Towards a Dynamical Systems Theory of Fluid Chaos

Mark Paul

Abstract:

In this talk, I discuss the exciting advances of a dynamical systems theory approach for building a physical understanding of chaotic fluid motion.  This talk focusses on the recent insights gained from the use of two powerful ideas: covariant Lyapunov vectors (CLVs) and exact coherent structures (ECS). At the heart of a dynamical systems approach to fluid dynamics is a state-space description of the fluid motion. The fluid motion in physical space is described as a trajectory through a very high, and possibly infinite, dimensional state-space. This state-space is often populated by an infinity of unstable exact solutions to the governing equations such as equilibria and periodic orbits. These unstable exact solutions are examples of ECS and serve to create a skeleton in state-space upon which a trajectory must navigate. The linear stability of the nonlinear trajectory through the state-space is described by the CLVs.  Taken together, the ECS and CLVs provide an unprecedented and insightful picture of chaotic fluid motion that is currently impossible to achieve using the physical space description alone.

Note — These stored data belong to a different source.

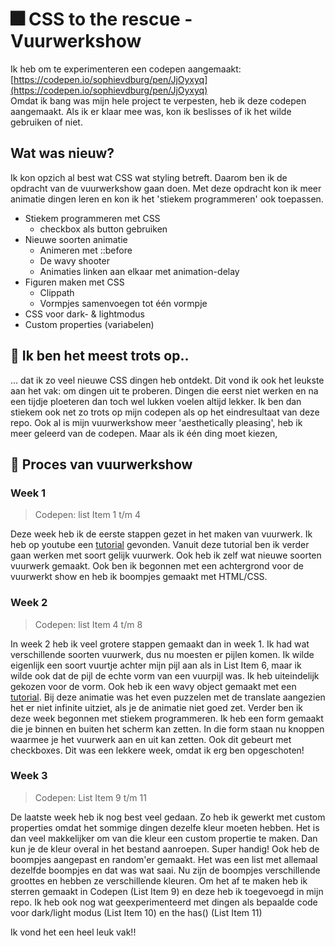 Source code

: # 🎆 CSS to the rescue - Vuurwerkshow
Ik heb om te experimenteren een codepen aangemaakt: [https://codepen.io/sophievdburg/pen/JjOyxyq](https://codepen.io/sophievdburg/pen/JjOyxyq) <br>
Omdat ik bang was mijn hele project te verpesten, heb ik deze codepen aangemaakt. Als ik er klaar mee was, kon ik beslisses of ik het wilde gebruiken of niet. 

## Wat was nieuw?
Ik kon opzich al best wat CSS wat styling betreft. Daarom ben ik de opdracht van de vuurwerkshow gaan doen. Met deze opdracht kon ik meer animatie dingen leren en kon ik het 'stiekem programmeren' ook toepassen. 

- Stiekem programmeren met CSS
  * checkbox als button gebruiken
- Nieuwe soorten animatie
  * Animeren met ::before 
  * De wavy shooter
  * Animaties linken aan elkaar met animation-delay
- Figuren maken met CSS
   * Clippath
   * Vormpjes samenvoegen tot één vormpje
- CSS voor dark- & lightmodus
- Custom properties (variabelen)

## 💎 Ik ben het meest trots op..
... dat ik zo veel nieuwe CSS dingen heb ontdekt. Dit vond ik ook het leukste aan het vak: om dingen uit te proberen. Dingen die eerst niet werken en na een tijdje ploeteren dan toch wel lukken voelen altijd lekker. Ik ben dan stiekem ook net zo trots op mijn codepen als op het eindresultaat van deze repo. Ook al is mijn vuurwerkshow meer 'aesthetically pleasing', heb ik meer geleerd van de codepen.
Maar als ik één ding moet kiezen,


## :seedling: Proces van vuurwerkshow
### Week 1
> Codepen: list Item 1 t/m 4

Deze week heb ik de eerste stappen gezet in het maken van vuurwerk. Ik heb op youtube een [tutorial](https://www.youtube.com/watch?v=K4K7HNavK4U) gevonden. Vanuit deze tutorial ben ik verder gaan werken met soort gelijk vuurwerk. Ook heb ik zelf wat nieuwe soorten vuurwerk gemaakt. Ook ben ik begonnen met een achtergrond voor de vuurwerkt show en heb ik boompjes gemaakt met HTML/CSS. 

### Week 2
> Codepen: list Item 4 t/m 8

In week 2 heb ik veel grotere stappen gemaakt dan in week 1. Ik had wat verschillende soorten vuurwerk, dus nu moesten er pijlen komen. Ik wilde eigenlijk een soort vuurtje achter mijn pijl aan als in List Item 6, maar ik wilde ook dat de pijl de echte vorm van een vuurpijl was. Ik heb uiteindelijk gekozen voor de vorm. 
Ook heb ik een wavy object gemaakt met een [tutorial](https://www.youtube.com/watch?v=BaYd9Y_J71o). Bij deze animatie was het even puzzelen met de translate aangezien het er niet infinite uitziet, als je de animatie niet goed zet. Verder ben ik deze week begonnen met stiekem programmeren. Ik heb een form gemaakt die je binnen en buiten het scherm kan zetten. In die form staan nu knoppen waarmee je het vuurwerk aan en uit kan zetten. Ook dit gebeurt met checkboxes. Dit was een lekkere week, omdat ik erg ben opgeschoten!
 

### Week 3
> Codepen: List Item 9 t/m 11

De laatste week heb ik nog best veel gedaan. Zo heb ik gewerkt met custom properties omdat het sommige dingen dezelfe kleur moeten hebben. Het is dan veel makkelijker om van die kleur een custom propertie te maken. Dan kun je de kleur overal in het bestand aanroepen. Super handig!
Ook heb de boompjes aangepast en random'er gemaakt. Het was een list met allemaal dezelfde boompjes en dat was wat saai. Nu zijn de boompjes verschillende groottes en hebben ze verschillende kleuren.
Om het af te maken heb ik sterren gemaakt in Codepen (List Item 9) en deze heb ik toegevoegd in mijn repo. 
Ik heb ook nog wat geexperimenteerd met dingen als bepaalde code voor dark/light modus (List Item 10) en the has() (List Item 11)


Ik vond het een heel leuk vak!!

I will discuss how these ideas are being pushed forward by my research group to provide new insights into models of fluid motion and well as the chaotic dynamics of Rayleigh-Benard convection for experimental conditions.  These insights suggest the possibility of extending this approach to larger and  much more complicated systems that are of intense interest such as fluid turbulence and the dynamics of the atmosphere.

This work has been funded by NSF fund numbers CMMI-2138055 and CBET-2151389.